The preclinical safety studies required to support the development of inhaled drugs are generally the same as for other routes of administration. Repeat-dose toxicology studies should be conducted by inhalation to ensure the characterization of both the local (i.e., respiratory) and systemic toxicity, although some studies (e.g., reproductive) can be performed by utilizing alternative routes, when it is paramount to maximize systemic exposure. Respiratory tract changes in preclinical species can include irritancy of the larynx and nasal cavity, particularly in rodents. Such changes are not necessarily predictive of a risk to humans because of the exquisite sensitivity of the rodent larynx and the lack of exposure to the nasal cavity after oro-inhalation of drugs in the clinical setting. The design of poorly soluble molecules to limit systemic exposure places greater emphasis on the elimination of drugs from the lungs by macrophages.

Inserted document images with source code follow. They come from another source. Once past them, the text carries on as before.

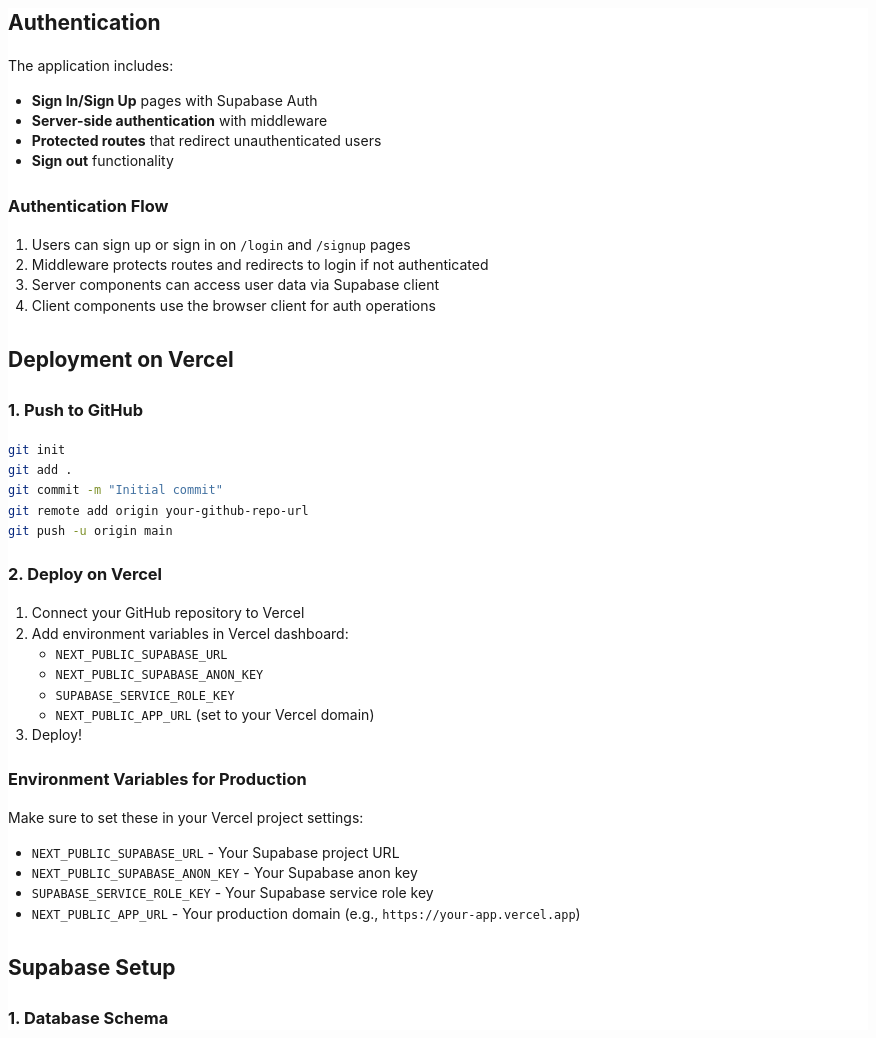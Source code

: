 ## Authentication

The application includes:

- **Sign In/Sign Up** pages with Supabase Auth
- **Server-side authentication** with middleware
- **Protected routes** that redirect unauthenticated users
- **Sign out** functionality

### Authentication Flow

1. Users can sign up or sign in on `/login` and `/signup` pages
2. Middleware protects routes and redirects to login if not authenticated
3. Server components can access user data via Supabase client
4. Client components use the browser client for auth operations

## Deployment on Vercel

### 1. Push to GitHub

```bash
git init
git add .
git commit -m "Initial commit"
git remote add origin your-github-repo-url
git push -u origin main
```

### 2. Deploy on Vercel

1. Connect your GitHub repository to Vercel
2. Add environment variables in Vercel dashboard:
   - `NEXT_PUBLIC_SUPABASE_URL`
   - `NEXT_PUBLIC_SUPABASE_ANON_KEY`
   - `SUPABASE_SERVICE_ROLE_KEY`
   - `NEXT_PUBLIC_APP_URL` (set to your Vercel domain)
3. Deploy!

### Environment Variables for Production

Make sure to set these in your Vercel project settings:

- `NEXT_PUBLIC_SUPABASE_URL` - Your Supabase project URL
- `NEXT_PUBLIC_SUPABASE_ANON_KEY` - Your Supabase anon key
- `SUPABASE_SERVICE_ROLE_KEY` - Your Supabase service role key
- `NEXT_PUBLIC_APP_URL` - Your production domain (e.g., `https://your-app.vercel.app`)

## Supabase Setup

### 1. Database Schema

Consequently, an increase in macrophage numbers is often noted, and in the absence of any other changes, this is generally considered to be a nonadverse, physiological response to an inhaled particulate. Other changes in the lung, which can include an inflammatory response and/or epithelial hyperplasia, resulting from irritancy or particulate overload, are a safety concern and are not monitorable in humans. For such changes, safety margins can be calculated in terms of the drug deposited per unit weight of lung. These factors should be taken into account when designing preclinical studies or programs for inhaled drugs.